AC Systems, also known as central air conditioners, central AC, and A/C, were originally developed in 1902 By Willis Carrier. Mr. Carrier designed a way to reduce humidity in a paper producing facility in New York. The paper would stick together, and applying ink proved to be more difficult in the humid summer air. Carrier blew the cold air in the factory across chilled pipes. Cold air does not carry as much moisture as warm air. In addition to lowering the humidity, Carrier had also lowered the temperature in the building. Upon this realization, central air conditioning was born.
Carrier’s central air conditioner works by forcing a liquid refrigerant to evaporate and condense into a gas inside a sealed system of coils, known as evaporator coils. Typically, ductwork is installed in the home and designed to force air into these evaporator coils on the ac unit. When the hot air flows over the cold, low-pressure evaporator coils, the heat is absorbed by the refrigerant inside as it changes from a liquid to gas. The gas is then under high pressure, or compressed. Excess heat from this process is then evacuated to the outdoors with a second set of coils called condenser coils. As the gas cools, it changes back to a liquid, and the process starts over again.

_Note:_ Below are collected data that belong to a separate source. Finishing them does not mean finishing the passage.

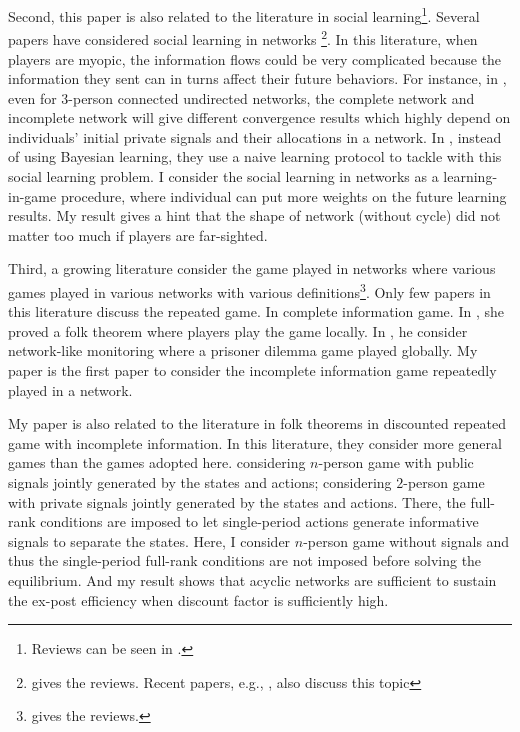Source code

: \documentclass[12pt,letter]{article}
\theoremstyle{definition}
\theoremstyle{remark}
\theoremstyle{claim}
\begin{document}
Second, this paper is also related to the literature in social learning\footnote{Reviews can be seen in \citep{Bikhchandani1998} \citep{Cao2001}.}. Several papers have considered social learning in networks \footnote{\citep{Goyal2012} gives the reviews. Recent papers, e.g., \citep{Acemoglu2011}\citep{Chatterjee2011}, also discuss this topic}. In this literature, when players are myopic, the information flows could be very complicated because the information they sent can in turns affect their future behaviors. For instance, in \citep{RePEc:eee:gamebe:v:45:y:2003:i:2:p:329-346},  even for 3-person connected undirected networks, the complete network and incomplete network will give different convergence results which highly depend on individuals' initial private signals and their allocations in a network. In \citep{Golub2010}, instead of using Bayesian learning, they use a naive learning protocol to tackle with this social learning problem. I consider the social learning in networks as a learning-in-game procedure, where individual can put more weights on the future learning results. My result gives a hint that the shape of network (without cycle) did not matter too much if players are far-sighted.

Third, a growing literature consider the game played in networks where various games played in various networks with various definitions\footnote{\citep{Jackson2008}\citep{Goyal2012} gives the reviews.}. Only few papers in this literature discuss the repeated game. In complete information game. In \citep{Laclau2012}, she proved a folk theorem where players play the game locally. In \citep{Wolitzky2013} \citep{Wolitzky2014}, he consider network-like monitoring where a prisoner dilemma game played globally. My paper is the first paper to consider the incomplete information game repeatedly played in a network. 

My paper is also related to the literature in folk theorems in discounted repeated game with incomplete information. In this literature, they consider more general games than the games adopted here. \citep{Fudenberg2010} \citep{Fudenberg2011} \citep{Wiseman2012} considering $n$-person game with public signals jointly generated by the states and actions; \citep{Yamamoto2014} considering $2$-person game with private signals jointly generated by the states and actions. There, the full-rank conditions are imposed to let single-period actions generate informative signals to separate the states. Here, I consider $n$-person game without signals and thus the single-period full-rank conditions are not imposed before solving the equilibrium.  And my result shows that acyclic networks are sufficient to sustain the ex-post efficiency when discount factor is sufficiently high. 
\end{document}
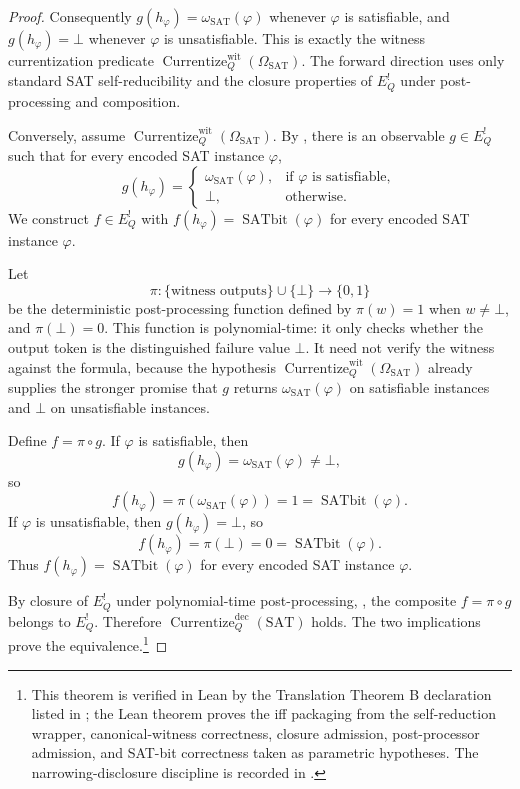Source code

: \documentclass[11pt]{article}
\newcommand{\EQbang}{E^{!}_{Q}}
\newcommand{\OmegaSAT}{\Omega_{\mathrm{SAT}}}
\newcommand{\SATbit}{\operatorname{SATbit}}
\newcommand{\omegaSATsel}{\omega_{\mathrm{SAT}}}
\newcommand{\CurrentizeDec}{\operatorname{Currentize}^{\mathrm{dec}}_{Q}}
\newcommand{\CurrentizeWit}{\operatorname{Currentize}^{\mathrm{wit}}_{Q}}
\theoremstyle{definition}
\begin{document}
\begin{proof}
Consequently \(g(h_{\varphi})=\omegaSATsel(\varphi)\) whenever
\(\varphi\) is satisfiable, and \(g(h_{\varphi})=\bot\) whenever
\(\varphi\) is unsatisfiable.  This is exactly the witness
currentization predicate \(\CurrentizeWit(\OmegaSAT)\).  The forward
direction uses only standard SAT self-reducibility and the closure
properties of \(\EQbang\) under post-processing and composition.

Conversely, assume \(\CurrentizeWit(\OmegaSAT)\).  By
, there is an observable
\(g\in\EQbang\) such that for every encoded SAT instance
\(\varphi\),
\[
  g(h_{\varphi})=
  \begin{cases}
    \omegaSATsel(\varphi),
      & \text{if } \varphi \text{ is satisfiable},\\
    \bot,
      & \text{otherwise}.
  \end{cases}
\]
We construct \(f\in\EQbang\) with
\(f(h_{\varphi})=\SATbit(\varphi)\) for every encoded SAT instance
\(\varphi\).

Let
\[
  \pi:\{\text{witness outputs}\}\cup\{\bot\}\longrightarrow\{0,1\}
\]
be the deterministic post-processing function defined by
\(\pi(w)=1\) when \(w\neq\bot\), and \(\pi(\bot)=0\).  This function
is polynomial-time: it only checks whether the output token is the
distinguished failure value \(\bot\).  It need not verify the witness
against the formula, because the hypothesis
\(\CurrentizeWit(\OmegaSAT)\) already supplies the stronger promise
that \(g\) returns \(\omegaSATsel(\varphi)\) on satisfiable instances
and \(\bot\) on unsatisfiable instances.

Define \(f=\pi\circ g\).  If \(\varphi\) is satisfiable, then
\[
  g(h_{\varphi})=\omegaSATsel(\varphi)\neq\bot,
\]
so
\[
  f(h_{\varphi})
  =
  \pi(\omegaSATsel(\varphi))
  =
  1
  =
  \SATbit(\varphi).
\]
If \(\varphi\) is unsatisfiable, then \(g(h_{\varphi})=\bot\), so
\[
  f(h_{\varphi})
  =
  \pi(\bot)
  =
  0
  =
  \SATbit(\varphi).
\]
Thus \(f(h_{\varphi})=\SATbit(\varphi)\) for every encoded SAT
instance \(\varphi\).

By closure of \(\EQbang\) under polynomial-time post-processing,
, the composite
\(f=\pi\circ g\) belongs to \(\EQbang\).  Therefore
\(\CurrentizeDec(\mathrm{SAT})\) holds.  The two implications prove
the equivalence.\footnote{This theorem is verified in Lean by the
Translation Theorem B
declaration listed in ; the Lean theorem proves
the iff packaging from the self-reduction wrapper, canonical-witness
correctness, closure admission, post-processor admission, and SAT-bit
correctness taken as parametric hypotheses.  The narrowing-disclosure
discipline is recorded in
.}
\end{proof}
 
\end{document}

Carrier continues this tradition till this very day . As the inventor and initial originator of the modern air conditioner, Carrier remains committed to quality, efficiency, and keeping you and your family comfortable. Great Lakes Home Comfort offers further information regarding central ac in your home as well as information on a Carrier Dealer closest to you. For more information on AC and HVAC, please click here.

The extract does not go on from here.